### Exercise aim
Leave out the images and return all the data word for word.

### Stored data entries
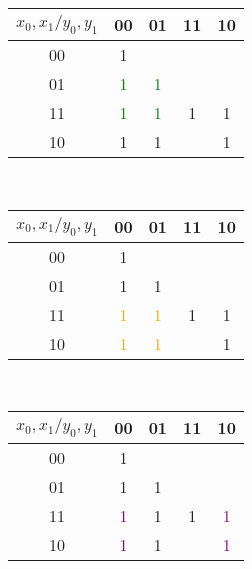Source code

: \documentclass{article}
\begin{document}
    \centering
    \caption{\textcolor{green}{$x_1$ $\overline{y_0}$}=} 
    \begin{tabular}{|c|c|c|c|c|}
        \hline
        $x_0,x_1 / y_0,y_1$ & 00 & 01 & 11 & 10 \\
        \hline
        00 & 1&  & &  \\
        \hline
        01 & \textcolor{green}{1}  & \textcolor{green}{1} &  &  \\
        \hline
        11 & \textcolor{green}{1} & \textcolor{green}{1} & 1 & 1 \\
        \hline
        10 & 1 & 1 &  & 1 \\
        \hline
    \end{tabular}
    \ \\

    \centering
    \caption{\textcolor{orange}{$x_0$ $\overline{y_0}$}=} 
    \begin{tabular}{|c|c|c|c|c|}
        \hline
        $x_0,x_1 / y_0,y_1$ & 00 & 01 & 11 & 10 \\
        \hline
        00 & 1&  & &  \\
        \hline
        01 & 1 & 1&  &  \\
        \hline
        11 & \textcolor{orange}{1} & \textcolor{orange}{1} & 1 & 1 \\
        \hline
        10 & \textcolor{orange}{1} & \textcolor{orange}{1} &  & 1 \\
        \hline
    \end{tabular}
    \ \\

    \centering
    \caption{\textcolor{purple}{$x_0$ $\overline{y_1}$}=} 
    \begin{tabular}{|c|c|c|c|c|}
        \hline
        $x_0,x_1 / y_0,y_1$ & 00 & 01 & 11 & 10 \\
        \hline
        00 & 1&  & &  \\
        \hline
        01 & 1 & 1&  &  \\
        \hline
        11 & \textcolor{purple}{1} & 1 & 1 & \textcolor{purple}{1} \\
        \hline
        10 & \textcolor{purple}{1} & 1 &  & \textcolor{purple}{1} \\
        \hline
    \end{tabular}
    \ \\
\end{document}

### Task result
Source code

: \documentclass{article}
\begin{document}
    \centering
    \caption{\textcolor{green}{$x_1$ $\overline{y_0}$}=} 
    \begin{tabular}{|c|c|c|c|c|}
        \hline
        $x_0,x_1 / y_0,y_1$ & 00 & 01 & 11 & 10 \\
        \hline
        00 & 1&  & &  \\
        \hline
        01 & \textcolor{green}{1}  & \textcolor{green}{1} &  &  \\
        \hline
        11 & \textcolor{green}{1} & \textcolor{green}{1} & 1 & 1 \\
        \hline
        10 & 1 & 1 &  & 1 \\
        \hline
    \end{tabular}
    \ \\

    \centering
    \caption{\textcolor{orange}{$x_0$ $\overline{y_0}$}=} 
    \begin{tabular}{|c|c|c|c|c|}
        \hline
        $x_0,x_1 / y_0,y_1$ & 00 & 01 & 11 & 10 \\
        \hline
        00 & 1&  & &  \\
        \hline
        01 & 1 & 1&  &  \\
        \hline
        11 & \textcolor{orange}{1} & \textcolor{orange}{1} & 1 & 1 \\
        \hline
        10 & \textcolor{orange}{1} & \textcolor{orange}{1} &  & 1 \\
        \hline
    \end{tabular}
    \ \\

    \centering
    \caption{\textcolor{purple}{$x_0$ $\overline{y_1}$}=} 
    \begin{tabular}{|c|c|c|c|c|}
        \hline
        $x_0,x_1 / y_0,y_1$ & 00 & 01 & 11 & 10 \\
        \hline
        00 & 1&  & &  \\
        \hline
        01 & 1 & 1&  &  \\
        \hline
        11 & \textcolor{purple}{1} & 1 & 1 & \textcolor{purple}{1} \\
        \hline
        10 & \textcolor{purple}{1} & 1 &  & \textcolor{purple}{1} \\
        \hline
    \end{tabular}
    \ \\
\end{document}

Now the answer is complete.